DATASET CONTENT START
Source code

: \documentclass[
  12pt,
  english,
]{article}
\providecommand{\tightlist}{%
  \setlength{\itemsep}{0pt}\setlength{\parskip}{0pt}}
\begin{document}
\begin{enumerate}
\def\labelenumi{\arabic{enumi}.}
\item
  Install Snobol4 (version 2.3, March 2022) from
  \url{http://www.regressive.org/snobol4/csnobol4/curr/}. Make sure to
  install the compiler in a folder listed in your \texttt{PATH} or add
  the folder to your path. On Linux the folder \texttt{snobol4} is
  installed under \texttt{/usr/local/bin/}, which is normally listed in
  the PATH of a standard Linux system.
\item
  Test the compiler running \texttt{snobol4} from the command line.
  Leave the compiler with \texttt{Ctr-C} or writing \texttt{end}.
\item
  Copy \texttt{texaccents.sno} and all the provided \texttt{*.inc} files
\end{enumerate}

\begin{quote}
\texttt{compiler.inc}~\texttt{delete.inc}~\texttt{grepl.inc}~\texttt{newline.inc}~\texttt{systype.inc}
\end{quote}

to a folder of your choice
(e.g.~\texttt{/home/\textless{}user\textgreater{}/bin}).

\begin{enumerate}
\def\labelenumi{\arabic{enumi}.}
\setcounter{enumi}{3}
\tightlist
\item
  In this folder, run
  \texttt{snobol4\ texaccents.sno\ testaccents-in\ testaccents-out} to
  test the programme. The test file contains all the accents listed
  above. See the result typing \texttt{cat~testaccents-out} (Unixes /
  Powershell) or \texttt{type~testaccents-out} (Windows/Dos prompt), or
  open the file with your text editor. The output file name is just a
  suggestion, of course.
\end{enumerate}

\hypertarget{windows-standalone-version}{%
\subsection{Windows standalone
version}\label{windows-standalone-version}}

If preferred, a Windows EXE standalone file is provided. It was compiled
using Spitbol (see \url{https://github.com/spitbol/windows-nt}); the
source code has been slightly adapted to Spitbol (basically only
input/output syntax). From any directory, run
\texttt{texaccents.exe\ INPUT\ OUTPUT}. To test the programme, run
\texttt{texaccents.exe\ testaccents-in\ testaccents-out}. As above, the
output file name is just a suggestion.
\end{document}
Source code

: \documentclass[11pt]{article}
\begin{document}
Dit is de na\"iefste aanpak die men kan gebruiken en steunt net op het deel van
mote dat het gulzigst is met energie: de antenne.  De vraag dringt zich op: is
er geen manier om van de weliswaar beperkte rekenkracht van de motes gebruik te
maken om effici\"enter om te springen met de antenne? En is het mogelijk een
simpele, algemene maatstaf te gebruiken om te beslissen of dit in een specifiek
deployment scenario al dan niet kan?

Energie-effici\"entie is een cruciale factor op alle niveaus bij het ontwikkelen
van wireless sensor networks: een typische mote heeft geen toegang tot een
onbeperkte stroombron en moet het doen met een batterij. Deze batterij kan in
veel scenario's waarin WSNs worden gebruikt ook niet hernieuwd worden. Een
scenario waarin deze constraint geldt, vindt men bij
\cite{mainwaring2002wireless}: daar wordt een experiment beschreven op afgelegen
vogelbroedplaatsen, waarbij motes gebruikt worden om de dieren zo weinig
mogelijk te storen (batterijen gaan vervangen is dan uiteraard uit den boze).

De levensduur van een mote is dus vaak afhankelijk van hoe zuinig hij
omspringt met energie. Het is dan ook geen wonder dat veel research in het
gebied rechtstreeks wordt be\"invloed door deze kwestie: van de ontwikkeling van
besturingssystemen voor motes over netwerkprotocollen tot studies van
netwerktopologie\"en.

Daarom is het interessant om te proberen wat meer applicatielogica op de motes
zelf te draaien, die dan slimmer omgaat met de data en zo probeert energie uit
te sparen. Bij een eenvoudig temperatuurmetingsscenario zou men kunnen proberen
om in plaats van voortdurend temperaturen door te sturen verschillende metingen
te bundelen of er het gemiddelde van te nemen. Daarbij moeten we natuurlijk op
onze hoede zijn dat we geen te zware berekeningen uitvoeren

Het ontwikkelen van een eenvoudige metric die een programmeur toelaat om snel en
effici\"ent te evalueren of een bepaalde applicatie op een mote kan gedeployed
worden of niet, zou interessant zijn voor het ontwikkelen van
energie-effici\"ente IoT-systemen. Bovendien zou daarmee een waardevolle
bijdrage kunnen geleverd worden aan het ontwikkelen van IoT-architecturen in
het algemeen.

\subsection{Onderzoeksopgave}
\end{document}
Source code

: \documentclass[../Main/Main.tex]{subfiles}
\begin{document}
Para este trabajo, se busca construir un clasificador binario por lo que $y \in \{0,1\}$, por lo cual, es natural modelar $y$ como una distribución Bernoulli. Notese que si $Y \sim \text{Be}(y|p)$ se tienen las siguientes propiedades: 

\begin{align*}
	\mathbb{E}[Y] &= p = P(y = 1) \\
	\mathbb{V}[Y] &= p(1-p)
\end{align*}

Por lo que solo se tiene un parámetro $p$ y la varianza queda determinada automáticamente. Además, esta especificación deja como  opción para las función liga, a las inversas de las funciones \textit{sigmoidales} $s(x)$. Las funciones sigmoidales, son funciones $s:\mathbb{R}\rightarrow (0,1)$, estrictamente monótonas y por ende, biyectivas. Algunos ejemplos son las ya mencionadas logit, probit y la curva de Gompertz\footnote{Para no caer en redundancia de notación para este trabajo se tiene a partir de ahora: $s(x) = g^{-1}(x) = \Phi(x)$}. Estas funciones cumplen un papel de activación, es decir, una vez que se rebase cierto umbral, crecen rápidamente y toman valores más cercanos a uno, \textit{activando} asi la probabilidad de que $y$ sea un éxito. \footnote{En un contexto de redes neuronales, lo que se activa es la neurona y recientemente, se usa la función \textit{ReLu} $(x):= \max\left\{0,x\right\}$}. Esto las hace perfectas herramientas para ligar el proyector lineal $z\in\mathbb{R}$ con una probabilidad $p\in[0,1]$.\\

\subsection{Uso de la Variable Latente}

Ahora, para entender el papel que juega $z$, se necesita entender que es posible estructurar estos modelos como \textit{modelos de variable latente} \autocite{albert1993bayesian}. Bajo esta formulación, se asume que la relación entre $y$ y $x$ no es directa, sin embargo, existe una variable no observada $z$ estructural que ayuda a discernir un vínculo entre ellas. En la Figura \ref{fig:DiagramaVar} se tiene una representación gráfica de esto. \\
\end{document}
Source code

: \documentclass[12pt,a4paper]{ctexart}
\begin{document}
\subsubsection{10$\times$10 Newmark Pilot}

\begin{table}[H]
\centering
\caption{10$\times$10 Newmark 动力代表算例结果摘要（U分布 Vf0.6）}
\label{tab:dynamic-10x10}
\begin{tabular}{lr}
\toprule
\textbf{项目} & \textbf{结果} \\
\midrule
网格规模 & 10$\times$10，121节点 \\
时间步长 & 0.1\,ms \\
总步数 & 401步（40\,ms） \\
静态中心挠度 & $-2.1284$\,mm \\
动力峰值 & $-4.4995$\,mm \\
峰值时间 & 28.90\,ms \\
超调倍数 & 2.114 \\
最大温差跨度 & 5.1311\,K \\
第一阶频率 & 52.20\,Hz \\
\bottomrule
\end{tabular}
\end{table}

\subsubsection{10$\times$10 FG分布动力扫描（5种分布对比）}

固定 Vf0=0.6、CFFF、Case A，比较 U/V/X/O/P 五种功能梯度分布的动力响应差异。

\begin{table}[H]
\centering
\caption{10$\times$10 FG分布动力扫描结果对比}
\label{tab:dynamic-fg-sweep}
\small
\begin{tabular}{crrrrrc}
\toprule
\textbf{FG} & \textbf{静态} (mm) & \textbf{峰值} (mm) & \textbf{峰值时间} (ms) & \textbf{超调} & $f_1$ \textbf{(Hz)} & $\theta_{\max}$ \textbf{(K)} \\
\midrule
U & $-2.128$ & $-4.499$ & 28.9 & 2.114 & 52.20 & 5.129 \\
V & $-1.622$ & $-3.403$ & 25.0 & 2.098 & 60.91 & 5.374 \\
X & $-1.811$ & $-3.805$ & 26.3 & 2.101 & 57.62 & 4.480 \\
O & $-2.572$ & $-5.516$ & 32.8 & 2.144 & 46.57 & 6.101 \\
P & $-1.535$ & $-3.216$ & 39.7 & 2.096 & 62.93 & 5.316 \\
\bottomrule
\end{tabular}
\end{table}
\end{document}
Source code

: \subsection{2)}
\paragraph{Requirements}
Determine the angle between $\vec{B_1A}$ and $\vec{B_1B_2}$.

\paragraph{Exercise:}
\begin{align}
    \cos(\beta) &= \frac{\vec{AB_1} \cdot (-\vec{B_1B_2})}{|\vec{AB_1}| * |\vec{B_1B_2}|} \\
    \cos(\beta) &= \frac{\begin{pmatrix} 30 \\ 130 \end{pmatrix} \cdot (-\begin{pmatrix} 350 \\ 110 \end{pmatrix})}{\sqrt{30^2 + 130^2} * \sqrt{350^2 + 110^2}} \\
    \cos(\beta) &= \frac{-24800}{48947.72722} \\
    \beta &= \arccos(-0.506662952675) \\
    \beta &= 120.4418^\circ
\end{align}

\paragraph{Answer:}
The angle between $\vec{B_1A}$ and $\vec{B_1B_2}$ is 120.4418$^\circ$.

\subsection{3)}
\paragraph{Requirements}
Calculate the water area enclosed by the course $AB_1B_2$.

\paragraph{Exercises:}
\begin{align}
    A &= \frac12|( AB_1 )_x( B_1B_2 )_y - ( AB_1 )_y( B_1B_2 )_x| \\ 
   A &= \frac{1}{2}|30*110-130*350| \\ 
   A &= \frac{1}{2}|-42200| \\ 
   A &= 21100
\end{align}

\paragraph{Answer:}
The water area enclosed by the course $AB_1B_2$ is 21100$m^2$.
DATASET CONTENT END
» DIRECTIONS FOR THIS TASK: Read through the data above. Report each line that has the word "antenne".

» FINISHED EXERCISE:
mote dat het gulzigst is met energie: de antenne.  De vraag dringt zich op: is
maken om effici\"enter om te springen met de antenne? En is het mogelijk een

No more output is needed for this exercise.